Integrating this kind of detailed POI information into your app, combined with other TomTom services, lets you provide your users with nearby searches, routes, travel times, traffic, and much more. And while the above Fuzzy Search shows just a simple example, there are many other parameters available to further customize and narrow a search. For a full list of options, check the Search API Explorer for Fuzzy Search.

Next Steps

We just saw how, with a single web request to the Fuzzy Search endpoint of the TomTom Search API, you can put a powerful location search through millions of POIs into the hands of your users. Imagine what might be possible with just a bit more data.
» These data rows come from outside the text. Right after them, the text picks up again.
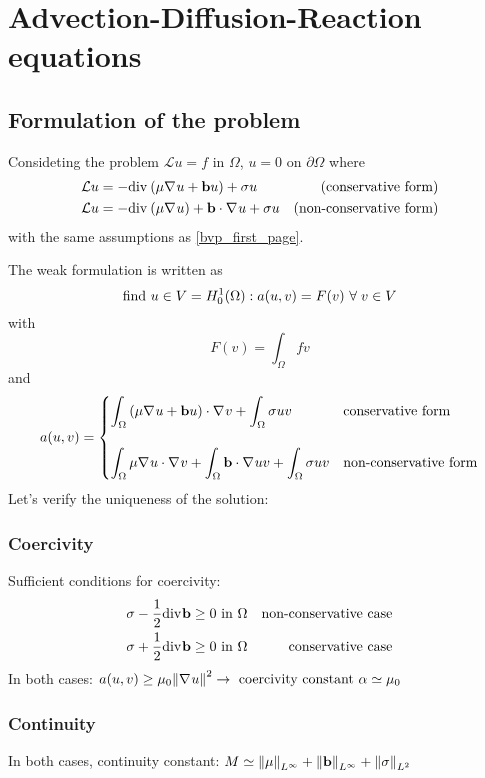 \newpage
\section{Advection-Diffusion-Reaction equations}
\subsection{Formulation of the problem}
Consideting the problem \(\mathcal{L}u = f\) in \(\Omega\), \(u=0\) on \(\partial\Omega\) where 
\begin{align*}
    &\mathcal{L} u = -\text{div}\mspace{1mu} \left(\mu \nabla\mspace{1mu} u + \textbf{b} u\right) + \sigma u & \text{(conservative form)} \\
    &\mathcal{L} u = -\text{div}\mspace{1mu} \left(\mu \nabla\mspace{1mu} u\right) + \textbf{b} \cdot \nabla\mspace{1mu} u + \sigma u & \text{(non-conservative form)}
\end{align*}
with the same assumptions as \eqref{bvp_first_page}. 

The weak formulation is written as 
\begin{equation}
    \text{find } u \in V = H^1_0(\Omega) : a(u,v) = F(v) \ \forall \; v \in V
    \label{weak_formulation_adr}
\end{equation}
with 
\[
    F(v) = \int_\Omega fv
\]
and 
\[
    a(u,v) = \begin{cases}
        \displaystyle\int_\Omega \left( \mu \nabla\mspace{1mu} u + \textbf{b} u \right) \cdot \nabla\mspace{1mu} v + \int_\Omega \sigma u v & \text{conservative form} \\
        \\
        \displaystyle\int_\Omega \mu \nabla\mspace{1mu} u \cdot \nabla\mspace{1mu} v + \int_\Omega \textbf{b} \cdot \nabla\mspace{1mu} u v + \int_\Omega \sigma u v & \text{non-conservative form}
    \end{cases}
\]
Let's verify the uniqueness of the solution:
\subsubsection*{Coercivity}
Sufficient conditions for coercivity:
\begin{align*}
    &\sigma - \frac{1}{2} \text{div}\mspace{1mu} \textbf{b} \geq 0 \text{ in } \Omega & \text{non-conservative case} \\
    &\sigma + \frac{1}{2} \text{div}\mspace{1mu} \textbf{b} \geq 0 \text{ in } \Omega & \text{conservative case}  
\end{align*}
In both cases: \(a(u,v) \geq \mu_0\norm{\nabla\mspace{1mu} u}^2 \rightarrow \text{ coercivity constant } \alpha \simeq \mu_0\)
\subsubsection*{Continuity}
In both cases, continuity constant: \(M \simeq \norm{\mu}_{L^\infty} + \norm{\textbf{b}}_{L^\infty} + \norm{\sigma}_{L^2}\)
Why don’t you try adding POI data to your app now?

Some great places to start developing with POIs in your app are the functional samples for Search and Geocoding and Customizing Markers.

To learn more about using POIs with TomTom APIs, we recommend you check out these resources:

To help you get even more out of our TomTom APIs, we also provide extensive tutorials, functional examples and detailed documentation.

For background details on POIs and TomTom location services, see the blog posts How to Use POI Data to Power Your Location-Based Application and Where to Open a Chinese Restaurant in Amsterdam using TomTom Maps APIs.

And lastly, for any questions or feedback, we encourage you to reach out to us in the TomTom developer forum.

Good luck and happy coding!

This article was originally published on TomTom’s blog.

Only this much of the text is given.